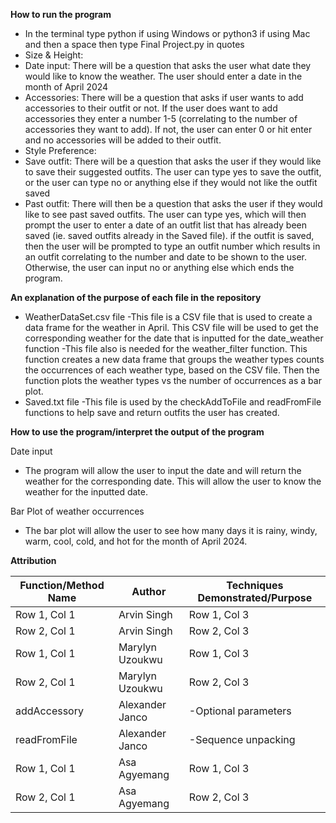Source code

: **How to run the program**
* In the terminal type python if using Windows or python3 if using Mac and then a space then type Final Project.py in quotes
* Size & Height:
* Date input: There will be a question that asks the user what date they would like to know the weather. The user should enter a date in the month of April 2024
* Accessories: There will be a question that asks if user wants to add accessories to their outfit or not. If the user does want to add accessories they enter a number 1-5 (correlating to the number of accessories they want to add). If not, the user can enter 0 or hit enter and no accessories will be added to their outfit.
* Style Preference:
* Save outfit: There will be a question that asks the user if they would like to save their suggested outfits. The user can type yes to save the outfit, or the user can type no or anything else if they would not like the outfit saved
* Past outfit: There will then be a question that asks the user if they would like to see past saved outfits. The user can type yes, which will then prompt the user to enter a date of an outfit list that has already been saved (ie. saved outfits already in the Saved file). if the outfit is saved, then the user will be prompted to type an outfit number which results in an outfit correlating to the number and date to be shown to the user. Otherwise, the user can input no or anything else which ends the program.



**An explanation of the purpose of each file in the repository**
* WeatherDataSet.csv file
  -This file is a CSV file that is used to create a data frame for the weather in April. This CSV file will be used to get the
  corresponding weather for the date that is inputted for the date_weather function
  -This file also is needed for the weather_filter function. This function creates a new data frame that groups the weather
  types counts the occurrences of each weather type, based on the CSV file. Then the function plots the weather types vs the number of occurrences as a bar plot.
* Saved.txt file
  -This file is used by the checkAddToFile and readFromFile functions to help save and return outfits the user has created.
  

**How to use the program/interpret the output of the program**


Date input
* The program will allow the user to input the date and will return the weather for the corresponding date. This will allow the user to
  know the weather for the inputted date.

Bar Plot of weather occurrences
* The bar plot will allow the user to see how many days it is rainy, windy, warm, cool, cold, and hot for the month of April 2024.


**Attribution**

 Function/Method Name | Author | Techniques Demonstrated/Purpose |
|----------|----------|----------|
|Row 1, Col 1 | Arvin Singh| Row 1, Col 3 |
| Row 2, Col 1 | Arvin Singh | Row 2, Col 3 |
| Row 1, Col 1 | Marylyn Uzoukwu | Row 1, Col 3 |
| Row 2, Col 1 | Marylyn Uzoukwu | Row 2, Col 3 |
| addAccessory | Alexander Janco | -Optional parameters|
| readFromFile | Alexander Janco | -Sequence unpacking |
| Row 1, Col 1 | Asa Agyemang | Row 1, Col 3 |
| Row 2, Col 1 | Asa Agyemang | Row 2, Col 3 |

• • • • • • •

● What is expected: Could you output the entire listing verbatim while omitting its pictures?

● Response for this exercise:
Source code

: **How to run the program**
* In the terminal type python if using Windows or python3 if using Mac and then a space then type Final Project.py in quotes
* Size & Height:
* Date input: There will be a question that asks the user what date they would like to know the weather. The user should enter a date in the month of April 2024
* Accessories: There will be a question that asks if user wants to add accessories to their outfit or not. If the user does want to add accessories they enter a number 1-5 (correlating to the number of accessories they want to add). If not, the user can enter 0 or hit enter and no accessories will be added to their outfit.
* Style Preference:
* Save outfit: There will be a question that asks the user if they would like to save their suggested outfits. The user can type yes to save the outfit, or the user can type no or anything else if they would not like the outfit saved
* Past outfit: There will then be a question that asks the user if they would like to see past saved outfits. The user can type yes, which will then prompt the user to enter a date of an outfit list that has already been saved (ie. saved outfits already in the Saved file). if the outfit is saved, then the user will be prompted to type an outfit number which results in an outfit correlating to the number and date to be shown to the user. Otherwise, the user can input no or anything else which ends the program.



**An explanation of the purpose of each file in the repository**
* WeatherDataSet.csv file
  -This file is a CSV file that is used to create a data frame for the weather in April. This CSV file will be used to get the
  corresponding weather for the date that is inputted for the date_weather function
  -This file also is needed for the weather_filter function. This function creates a new data frame that groups the weather
  types counts the occurrences of each weather type, based on the CSV file. Then the function plots the weather types vs the number of occurrences as a bar plot.
* Saved.txt file
  -This file is used by the checkAddToFile and readFromFile functions to help save and return outfits the user has created.
  

**How to use the program/interpret the output of the program**


Date input
* The program will allow the user to input the date and will return the weather for the corresponding date. This will allow the user to
  know the weather for the inputted date.

Bar Plot of weather occurrences
* The bar plot will allow the user to see how many days it is rainy, windy, warm, cool, cold, and hot for the month of April 2024.


**Attribution**

 Function/Method Name | Author | Techniques Demonstrated/Purpose |
|----------|----------|----------|
|Row 1, Col 1 | Arvin Singh| Row 1, Col 3 |
| Row 2, Col 1 | Arvin Singh | Row 2, Col 3 |
| Row 1, Col 1 | Marylyn Uzoukwu | Row 1, Col 3 |
| Row 2, Col 1 | Marylyn Uzoukwu | Row 2, Col 3 |
| addAccessory | Alexander Janco | -Optional parameters|
| readFromFile | Alexander Janco | -Sequence unpacking |
| Row 1, Col 1 | Asa Agyemang | Row 1, Col 3 |
| Row 2, Col 1 | Asa Agyemang | Row 2, Col 3 |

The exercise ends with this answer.